DNA and RNA quality is directly related to follow-up experiment reliability and repeatability.16 In addition, RNA in collected tissue is easily degraded.17 Thus, RNA detection is an important indicator of quality control. Key criteria for RNA identification are integrity and uniformity, and the most economic and effective method for confirming this is agarose gel electrophoresis and RIN.18,19 To ensure biological sample quality and prevent DNA and RNA degradation, tissue samples were preserved and stored within 30 minutes of collection and blood samples were stored within two hours of collection. RNAlater was used to preserve tumor tissue to prevent degradation and to avoid repeated freezing and thawing. We dispensed the biological samples by national standards and increased the numbers of samples stored. We confirmed the quality of DNA, RNA and protein at the end of the sampling month. In addition, the Shanghai Science and Technology Commission annually performed quality control studies on the biobank samples. Quality testing ensured that RNA, DNA, and protein in the biobank samples were well preserved and could be used for scientific research. Specifically, our biobank samples, along with relevant matched electronic medical records, permit clinical, pathological, molecular pathology, treatment, long term follow-up and laboratory test data to be used for studies. Meanwhile, we intend to construct a lung cancer information management system in our hospital. Because patient follow up over long periods is very difficult, we initiated the management system in the department of pulmonary medicine first. We intend to expand the system to cover the entire hospital so that we can develop a comprehensive follow-up system that improves electronic medical records and maintains biobank database reliability. The Shanghai JiaoTong University regularly provides maintenance and upgrade services for the biobank database. These samples and their associated information can facilitate tumor-targeted research and allow exploration into treatment resistance, because treatment data, including repeated chemotherapy, radiotherapy, and follow-up information, are also included. Samples can be easily located with simple word queries and this database is available to hospital staff, so it offers convenience for researchers and collaborators to conduct scientific research and further analyses.

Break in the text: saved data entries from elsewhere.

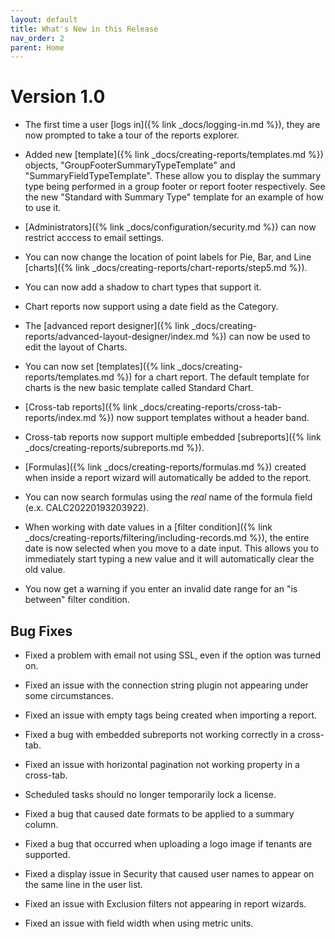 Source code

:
 ```yaml
---
layout: default
title: What's New in this Release
nav_order: 2
parent: Home
---
```


# Version 1.0

* The first time a user [logs in]({% link _docs/logging-in.md %}), they are now prompted to take a tour of the reports explorer.

* Added new [template]({% link _docs/creating-reports/templates.md %}) objects, "GroupFooterSummaryTypeTemplate" and "SummaryFieldTypeTemplate". These allow you to display the summary type being performed in a group footer or report footer respectively. See the new "Standard with Summary Type" template for an example of how to use it. 

* [Administrators]({% link _docs/configuration/security.md %}) can now restrict acccess to email settings.

* You can now change the location of point labels for Pie, Bar, and Line [charts]({% link _docs/creating-reports/chart-reports/step5.md %}).

* You can now add a shadow to chart types that support it.

* Chart reports now support using a date field as the Category.

* The [advanced report designer]({% link _docs/creating-reports/advanced-layout-designer/index.md %}) can now be used to edit the layout of Charts.

* You can now set [templates]({% link _docs/creating-reports/templates.md %}) for a chart report. The default template for charts is the new basic template called Standard Chart.

* [Cross-tab reports]({% link _docs/creating-reports/cross-tab-reports/index.md %}) now support templates without a header band.

* Cross-tab reports now support multiple embedded [subreports]({% link _docs/creating-reports/subreports.md %}).

* [Formulas]({% link _docs/creating-reports/formulas.md %}) created when inside a report wizard will automatically be added to the report.

* You can now search formulas using the *real* name of the formula field (e.x. CALC20220193203922).

* When working with date values in a [filter condition]({% link _docs/creating-reports/filtering/including-records.md %}), the entire date is now selected when you move to a date input. This allows you to immediately start typing a new value and it will automatically clear the old value. 

* You now get a warning if you enter an invalid date range for an "is between" filter condition.

## Bug Fixes

* Fixed a problem with email not using SSL, even if the option was turned on.

* Fixed an issue with the connection string plugin not appearing under some circumstances.

* Fixed an issue with empty tags being created when importing a report. 

* Fixed a bug with embedded subreports not working correctly in a cross-tab.

* Fixed an issue with horizontal pagination not working property in a cross-tab.

* Scheduled tasks should no longer temporarily lock a license.

* Fixed a bug that caused date formats to be applied to a summary column.

* Fixed a bug that occurred when uploading a logo image if tenants are supported.

* Fixed a display issue in Security that caused user names to appear on the same line in the user list.

* Fixed an issue with Exclusion filters not appearing in report wizards.

* Fixed an issue with field width when using metric units.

The goal for the lung cancer biobank was to facilitate biomedical research using tissues collected from Eastern Chinese patient populations. Because Eastern and Western populations have different responses to lung cancer treatment, our biobank can expand studies into genetic differences in treatment responses. Banked DNA, RNA, protein, serum/plasma specimens and tissue microarrays will enable these types of investigations.

Conclusion

Our report offers a template for other biobanks, suggesting methods for selecting varied samples and managing such histological subtypes with the optimal quality. The Biobank of the Shanghai Chest Hospital is supported and funded by the Shanghai JiaoTong University “985 Project” biological sample library and the Shanghai R&D public service platform project “common malignant tumor biobank (Network) construction.” At this time, we can share 2000 cases of biological lung cancer samples, allowing us to not only meet the needs of our research, but also to provide samples for other scientists.